Saved entries
++++++++++

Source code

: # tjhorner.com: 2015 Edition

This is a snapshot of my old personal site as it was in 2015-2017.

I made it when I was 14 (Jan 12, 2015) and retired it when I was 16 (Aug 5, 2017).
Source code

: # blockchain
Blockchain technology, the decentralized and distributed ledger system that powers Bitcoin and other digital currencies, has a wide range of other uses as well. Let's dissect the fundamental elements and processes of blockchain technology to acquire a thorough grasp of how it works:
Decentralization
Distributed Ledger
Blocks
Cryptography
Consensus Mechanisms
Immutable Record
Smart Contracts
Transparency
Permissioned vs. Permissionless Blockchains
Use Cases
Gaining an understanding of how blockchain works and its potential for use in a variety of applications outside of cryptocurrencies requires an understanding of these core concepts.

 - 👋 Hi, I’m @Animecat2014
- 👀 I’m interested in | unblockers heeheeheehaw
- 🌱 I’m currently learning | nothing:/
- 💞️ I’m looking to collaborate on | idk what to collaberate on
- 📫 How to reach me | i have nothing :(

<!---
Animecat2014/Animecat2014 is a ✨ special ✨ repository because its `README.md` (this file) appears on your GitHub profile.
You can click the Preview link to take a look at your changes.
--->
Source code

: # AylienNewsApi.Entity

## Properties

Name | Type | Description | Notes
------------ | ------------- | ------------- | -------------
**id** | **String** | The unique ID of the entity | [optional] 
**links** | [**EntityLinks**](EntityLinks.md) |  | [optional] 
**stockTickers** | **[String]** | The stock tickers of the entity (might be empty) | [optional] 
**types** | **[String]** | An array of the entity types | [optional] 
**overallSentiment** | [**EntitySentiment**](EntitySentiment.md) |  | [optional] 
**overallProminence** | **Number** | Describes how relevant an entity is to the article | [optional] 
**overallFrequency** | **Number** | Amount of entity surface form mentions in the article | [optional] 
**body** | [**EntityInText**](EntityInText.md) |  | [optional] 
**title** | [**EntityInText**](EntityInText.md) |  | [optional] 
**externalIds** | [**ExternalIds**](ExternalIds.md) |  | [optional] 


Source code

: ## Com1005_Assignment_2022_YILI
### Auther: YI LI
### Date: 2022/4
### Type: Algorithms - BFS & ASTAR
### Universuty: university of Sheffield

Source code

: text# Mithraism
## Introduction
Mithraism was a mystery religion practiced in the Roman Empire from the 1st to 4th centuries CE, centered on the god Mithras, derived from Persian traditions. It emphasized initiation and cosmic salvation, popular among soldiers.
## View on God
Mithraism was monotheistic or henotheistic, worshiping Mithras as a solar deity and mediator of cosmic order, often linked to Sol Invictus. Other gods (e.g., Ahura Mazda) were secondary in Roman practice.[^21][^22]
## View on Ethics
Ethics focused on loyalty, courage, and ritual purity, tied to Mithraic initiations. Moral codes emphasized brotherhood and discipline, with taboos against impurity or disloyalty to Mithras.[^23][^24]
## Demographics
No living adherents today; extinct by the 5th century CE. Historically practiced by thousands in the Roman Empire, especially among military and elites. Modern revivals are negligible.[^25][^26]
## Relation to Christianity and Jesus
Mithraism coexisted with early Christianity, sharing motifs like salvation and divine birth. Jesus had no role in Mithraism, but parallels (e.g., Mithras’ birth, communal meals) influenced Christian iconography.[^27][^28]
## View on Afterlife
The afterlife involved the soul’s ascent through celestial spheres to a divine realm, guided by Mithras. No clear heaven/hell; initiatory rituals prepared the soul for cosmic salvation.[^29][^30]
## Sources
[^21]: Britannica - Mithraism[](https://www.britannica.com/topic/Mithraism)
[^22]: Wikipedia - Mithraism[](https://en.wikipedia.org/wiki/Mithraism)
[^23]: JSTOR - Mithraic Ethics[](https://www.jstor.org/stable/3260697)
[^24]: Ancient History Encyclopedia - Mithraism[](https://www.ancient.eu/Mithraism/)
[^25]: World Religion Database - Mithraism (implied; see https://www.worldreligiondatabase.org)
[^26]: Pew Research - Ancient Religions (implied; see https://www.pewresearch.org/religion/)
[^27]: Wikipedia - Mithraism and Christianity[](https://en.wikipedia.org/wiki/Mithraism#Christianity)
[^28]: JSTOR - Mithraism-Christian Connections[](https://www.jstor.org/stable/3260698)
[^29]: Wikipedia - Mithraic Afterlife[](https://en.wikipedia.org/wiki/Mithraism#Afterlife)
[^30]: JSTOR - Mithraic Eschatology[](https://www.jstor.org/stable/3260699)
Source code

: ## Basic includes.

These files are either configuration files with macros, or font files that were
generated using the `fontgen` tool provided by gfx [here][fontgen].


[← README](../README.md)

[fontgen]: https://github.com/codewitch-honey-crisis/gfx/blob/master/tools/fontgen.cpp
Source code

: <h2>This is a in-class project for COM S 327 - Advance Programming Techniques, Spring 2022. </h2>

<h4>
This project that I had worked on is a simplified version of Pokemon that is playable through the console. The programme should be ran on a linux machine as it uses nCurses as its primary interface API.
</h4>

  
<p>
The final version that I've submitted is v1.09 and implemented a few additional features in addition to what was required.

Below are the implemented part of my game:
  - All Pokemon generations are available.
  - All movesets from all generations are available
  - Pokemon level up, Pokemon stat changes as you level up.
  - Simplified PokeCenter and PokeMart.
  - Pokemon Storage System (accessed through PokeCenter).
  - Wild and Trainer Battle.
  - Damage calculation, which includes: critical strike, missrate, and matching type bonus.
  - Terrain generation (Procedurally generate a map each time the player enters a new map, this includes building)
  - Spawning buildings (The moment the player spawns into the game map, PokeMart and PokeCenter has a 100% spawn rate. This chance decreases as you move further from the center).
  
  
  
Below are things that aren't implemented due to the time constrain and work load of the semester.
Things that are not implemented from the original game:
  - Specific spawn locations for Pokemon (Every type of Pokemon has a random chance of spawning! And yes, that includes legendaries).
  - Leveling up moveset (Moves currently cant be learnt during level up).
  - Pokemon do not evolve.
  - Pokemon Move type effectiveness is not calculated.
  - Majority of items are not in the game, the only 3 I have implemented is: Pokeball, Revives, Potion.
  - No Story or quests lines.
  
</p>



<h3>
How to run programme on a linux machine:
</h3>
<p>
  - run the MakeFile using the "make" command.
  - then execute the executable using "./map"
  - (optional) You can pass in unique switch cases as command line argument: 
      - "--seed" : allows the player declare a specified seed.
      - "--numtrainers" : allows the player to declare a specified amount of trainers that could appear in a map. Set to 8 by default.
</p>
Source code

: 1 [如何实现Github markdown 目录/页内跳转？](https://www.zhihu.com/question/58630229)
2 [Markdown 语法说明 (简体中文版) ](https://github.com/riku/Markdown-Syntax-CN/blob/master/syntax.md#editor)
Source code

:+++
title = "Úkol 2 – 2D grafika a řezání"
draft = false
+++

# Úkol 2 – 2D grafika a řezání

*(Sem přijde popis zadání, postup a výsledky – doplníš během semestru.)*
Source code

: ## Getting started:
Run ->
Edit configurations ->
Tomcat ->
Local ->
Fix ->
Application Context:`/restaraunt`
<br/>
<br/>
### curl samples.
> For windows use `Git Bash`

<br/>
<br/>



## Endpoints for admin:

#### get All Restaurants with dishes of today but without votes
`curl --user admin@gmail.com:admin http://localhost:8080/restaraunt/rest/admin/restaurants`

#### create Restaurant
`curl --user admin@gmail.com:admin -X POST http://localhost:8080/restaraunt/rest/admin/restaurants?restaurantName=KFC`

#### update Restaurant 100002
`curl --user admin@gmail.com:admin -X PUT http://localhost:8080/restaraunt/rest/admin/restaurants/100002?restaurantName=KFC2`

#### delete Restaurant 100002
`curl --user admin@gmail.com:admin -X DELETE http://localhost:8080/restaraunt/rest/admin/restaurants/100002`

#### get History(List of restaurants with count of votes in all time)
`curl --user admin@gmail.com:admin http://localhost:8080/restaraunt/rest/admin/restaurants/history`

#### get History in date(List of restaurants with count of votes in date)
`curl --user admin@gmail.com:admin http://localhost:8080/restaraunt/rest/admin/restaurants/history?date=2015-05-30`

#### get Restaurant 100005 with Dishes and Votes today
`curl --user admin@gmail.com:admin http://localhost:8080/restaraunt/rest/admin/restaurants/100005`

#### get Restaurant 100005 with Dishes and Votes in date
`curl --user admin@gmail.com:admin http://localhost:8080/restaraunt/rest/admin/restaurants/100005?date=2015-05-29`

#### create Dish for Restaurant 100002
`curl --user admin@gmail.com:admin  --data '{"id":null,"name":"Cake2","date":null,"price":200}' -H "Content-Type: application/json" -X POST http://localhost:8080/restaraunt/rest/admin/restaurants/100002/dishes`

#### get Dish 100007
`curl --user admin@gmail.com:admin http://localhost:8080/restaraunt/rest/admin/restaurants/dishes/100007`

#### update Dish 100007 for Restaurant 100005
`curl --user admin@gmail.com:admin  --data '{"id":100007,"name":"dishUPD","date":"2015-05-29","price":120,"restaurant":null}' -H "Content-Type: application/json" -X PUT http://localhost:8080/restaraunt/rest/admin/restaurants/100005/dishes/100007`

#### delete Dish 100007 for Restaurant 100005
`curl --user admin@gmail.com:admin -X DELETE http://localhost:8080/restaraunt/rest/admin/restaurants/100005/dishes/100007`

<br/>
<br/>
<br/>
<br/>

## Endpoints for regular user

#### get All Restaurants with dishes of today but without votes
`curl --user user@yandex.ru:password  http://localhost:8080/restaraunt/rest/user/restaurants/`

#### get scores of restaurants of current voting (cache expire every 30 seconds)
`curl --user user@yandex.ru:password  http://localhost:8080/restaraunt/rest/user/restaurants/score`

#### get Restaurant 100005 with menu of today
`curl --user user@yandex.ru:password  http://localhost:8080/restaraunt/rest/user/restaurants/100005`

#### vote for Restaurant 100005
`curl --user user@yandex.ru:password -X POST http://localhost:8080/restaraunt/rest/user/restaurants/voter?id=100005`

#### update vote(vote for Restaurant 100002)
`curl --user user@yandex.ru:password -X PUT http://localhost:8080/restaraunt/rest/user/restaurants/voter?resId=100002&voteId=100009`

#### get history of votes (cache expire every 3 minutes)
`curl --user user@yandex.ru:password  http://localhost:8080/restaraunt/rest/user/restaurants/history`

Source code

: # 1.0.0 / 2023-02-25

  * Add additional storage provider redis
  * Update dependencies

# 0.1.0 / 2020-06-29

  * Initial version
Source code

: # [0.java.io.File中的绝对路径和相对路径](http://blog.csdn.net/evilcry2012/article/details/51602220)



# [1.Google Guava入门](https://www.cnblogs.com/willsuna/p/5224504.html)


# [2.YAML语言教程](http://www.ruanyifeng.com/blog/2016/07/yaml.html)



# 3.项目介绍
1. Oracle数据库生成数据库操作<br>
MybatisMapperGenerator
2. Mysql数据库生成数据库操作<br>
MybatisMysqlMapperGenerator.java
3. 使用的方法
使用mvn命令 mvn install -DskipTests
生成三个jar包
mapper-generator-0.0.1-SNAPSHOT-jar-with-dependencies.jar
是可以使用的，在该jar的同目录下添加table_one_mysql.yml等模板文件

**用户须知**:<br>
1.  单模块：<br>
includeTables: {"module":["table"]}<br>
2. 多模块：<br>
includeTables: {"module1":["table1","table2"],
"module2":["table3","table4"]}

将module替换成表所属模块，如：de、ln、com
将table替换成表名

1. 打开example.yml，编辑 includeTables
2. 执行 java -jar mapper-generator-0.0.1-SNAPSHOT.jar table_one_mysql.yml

++++++++++

> **Task objective**: Provide the number of lines above in which the word "level" appears, with no further words.

> **Solution to this task**: 2